---- Data under study

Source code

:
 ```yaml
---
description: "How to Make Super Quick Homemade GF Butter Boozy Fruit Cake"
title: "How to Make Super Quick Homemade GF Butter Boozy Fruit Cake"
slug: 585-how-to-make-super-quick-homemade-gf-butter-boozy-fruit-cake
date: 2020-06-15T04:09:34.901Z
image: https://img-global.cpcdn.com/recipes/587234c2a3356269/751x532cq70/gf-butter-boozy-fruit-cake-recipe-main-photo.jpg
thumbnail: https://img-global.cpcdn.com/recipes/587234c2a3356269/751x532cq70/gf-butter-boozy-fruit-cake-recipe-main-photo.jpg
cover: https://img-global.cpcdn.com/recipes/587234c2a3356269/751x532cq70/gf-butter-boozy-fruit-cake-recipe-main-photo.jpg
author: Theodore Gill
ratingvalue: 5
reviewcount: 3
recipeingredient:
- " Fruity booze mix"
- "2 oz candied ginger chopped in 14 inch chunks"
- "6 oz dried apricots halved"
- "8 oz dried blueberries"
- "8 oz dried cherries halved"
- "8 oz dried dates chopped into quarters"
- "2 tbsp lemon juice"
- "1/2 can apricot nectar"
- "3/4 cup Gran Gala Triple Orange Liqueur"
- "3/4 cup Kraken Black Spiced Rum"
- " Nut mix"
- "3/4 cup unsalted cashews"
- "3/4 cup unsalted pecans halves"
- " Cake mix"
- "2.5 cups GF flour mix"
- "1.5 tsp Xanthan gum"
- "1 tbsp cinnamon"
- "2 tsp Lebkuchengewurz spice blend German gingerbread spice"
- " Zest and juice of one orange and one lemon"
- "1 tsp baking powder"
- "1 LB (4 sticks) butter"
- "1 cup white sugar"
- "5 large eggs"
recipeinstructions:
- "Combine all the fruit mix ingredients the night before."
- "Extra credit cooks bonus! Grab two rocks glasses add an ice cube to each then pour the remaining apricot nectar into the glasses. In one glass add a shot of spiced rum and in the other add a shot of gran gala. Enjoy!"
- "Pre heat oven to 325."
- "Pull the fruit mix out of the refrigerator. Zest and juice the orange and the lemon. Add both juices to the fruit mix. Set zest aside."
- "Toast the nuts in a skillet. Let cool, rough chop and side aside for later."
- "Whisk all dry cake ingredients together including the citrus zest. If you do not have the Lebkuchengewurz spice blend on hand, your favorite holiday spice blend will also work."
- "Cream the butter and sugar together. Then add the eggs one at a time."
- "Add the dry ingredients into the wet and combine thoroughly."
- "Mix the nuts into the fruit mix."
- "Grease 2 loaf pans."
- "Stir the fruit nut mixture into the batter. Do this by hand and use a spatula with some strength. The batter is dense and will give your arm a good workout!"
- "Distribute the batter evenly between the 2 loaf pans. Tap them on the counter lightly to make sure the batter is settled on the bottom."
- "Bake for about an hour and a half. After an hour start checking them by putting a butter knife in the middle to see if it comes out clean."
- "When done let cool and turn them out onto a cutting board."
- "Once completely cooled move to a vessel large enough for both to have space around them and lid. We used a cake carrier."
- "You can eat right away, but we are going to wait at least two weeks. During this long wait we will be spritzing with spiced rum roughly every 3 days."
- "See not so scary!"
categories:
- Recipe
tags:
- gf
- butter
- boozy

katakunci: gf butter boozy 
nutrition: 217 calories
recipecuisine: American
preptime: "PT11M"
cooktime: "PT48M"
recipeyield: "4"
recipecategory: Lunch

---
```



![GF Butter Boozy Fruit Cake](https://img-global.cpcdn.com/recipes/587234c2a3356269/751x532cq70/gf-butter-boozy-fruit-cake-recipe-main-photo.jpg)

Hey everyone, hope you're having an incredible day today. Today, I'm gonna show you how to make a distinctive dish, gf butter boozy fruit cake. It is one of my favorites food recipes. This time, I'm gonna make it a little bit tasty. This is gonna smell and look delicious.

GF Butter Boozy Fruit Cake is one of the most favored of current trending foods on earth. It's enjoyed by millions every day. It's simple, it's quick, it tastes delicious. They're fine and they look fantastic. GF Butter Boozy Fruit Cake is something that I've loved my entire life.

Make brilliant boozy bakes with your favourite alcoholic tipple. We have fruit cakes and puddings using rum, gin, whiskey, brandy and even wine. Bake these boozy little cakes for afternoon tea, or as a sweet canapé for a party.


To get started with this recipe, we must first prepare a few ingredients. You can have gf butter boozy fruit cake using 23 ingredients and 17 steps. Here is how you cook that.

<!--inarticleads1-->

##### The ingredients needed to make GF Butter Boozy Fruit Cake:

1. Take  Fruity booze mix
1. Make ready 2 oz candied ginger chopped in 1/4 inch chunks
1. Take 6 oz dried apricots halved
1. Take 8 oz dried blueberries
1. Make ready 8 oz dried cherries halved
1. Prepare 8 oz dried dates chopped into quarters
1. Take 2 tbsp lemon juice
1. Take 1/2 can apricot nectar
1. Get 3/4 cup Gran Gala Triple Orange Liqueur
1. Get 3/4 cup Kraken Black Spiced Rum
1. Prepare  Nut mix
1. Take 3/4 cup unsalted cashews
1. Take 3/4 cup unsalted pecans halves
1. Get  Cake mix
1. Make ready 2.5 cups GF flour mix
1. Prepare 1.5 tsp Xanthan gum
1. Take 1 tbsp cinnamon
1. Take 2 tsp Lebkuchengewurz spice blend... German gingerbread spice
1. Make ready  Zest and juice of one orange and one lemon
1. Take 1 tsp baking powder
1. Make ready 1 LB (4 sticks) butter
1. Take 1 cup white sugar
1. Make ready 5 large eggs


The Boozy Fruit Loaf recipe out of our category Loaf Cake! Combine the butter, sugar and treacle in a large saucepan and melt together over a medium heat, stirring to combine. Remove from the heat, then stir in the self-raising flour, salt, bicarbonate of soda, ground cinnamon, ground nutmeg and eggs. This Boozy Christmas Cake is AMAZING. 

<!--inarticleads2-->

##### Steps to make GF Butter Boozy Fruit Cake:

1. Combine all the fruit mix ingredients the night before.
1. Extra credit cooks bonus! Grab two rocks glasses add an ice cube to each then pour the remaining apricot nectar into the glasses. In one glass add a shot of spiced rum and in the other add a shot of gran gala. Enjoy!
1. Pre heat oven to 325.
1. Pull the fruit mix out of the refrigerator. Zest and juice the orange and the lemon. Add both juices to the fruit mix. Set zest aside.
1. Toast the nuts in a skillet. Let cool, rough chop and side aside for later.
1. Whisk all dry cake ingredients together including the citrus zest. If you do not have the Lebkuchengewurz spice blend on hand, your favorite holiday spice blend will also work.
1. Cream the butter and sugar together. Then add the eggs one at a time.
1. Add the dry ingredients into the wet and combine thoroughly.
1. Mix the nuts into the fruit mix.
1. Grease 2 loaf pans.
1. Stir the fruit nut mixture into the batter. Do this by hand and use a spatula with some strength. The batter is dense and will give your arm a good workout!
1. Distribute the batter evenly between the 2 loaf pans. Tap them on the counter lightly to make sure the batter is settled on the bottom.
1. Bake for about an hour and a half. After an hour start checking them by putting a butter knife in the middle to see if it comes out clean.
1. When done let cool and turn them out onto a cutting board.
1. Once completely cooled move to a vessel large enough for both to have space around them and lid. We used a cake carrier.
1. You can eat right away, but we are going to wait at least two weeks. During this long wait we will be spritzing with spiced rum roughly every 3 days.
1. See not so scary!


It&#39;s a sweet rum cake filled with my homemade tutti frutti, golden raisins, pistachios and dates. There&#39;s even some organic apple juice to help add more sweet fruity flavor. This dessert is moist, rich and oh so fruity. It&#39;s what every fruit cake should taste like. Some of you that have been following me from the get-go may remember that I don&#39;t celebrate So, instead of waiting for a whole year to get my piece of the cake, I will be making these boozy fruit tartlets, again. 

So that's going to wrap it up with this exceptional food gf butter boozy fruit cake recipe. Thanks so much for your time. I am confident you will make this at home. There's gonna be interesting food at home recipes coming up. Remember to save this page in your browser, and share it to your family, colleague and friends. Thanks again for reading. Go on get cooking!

--------

Only lines with the word "Kraken" are wanted. Find and copy them from the records above.

- "3/4 cup Kraken Black Spiced Rum"
1. Get 3/4 cup Kraken Black Spiced Rum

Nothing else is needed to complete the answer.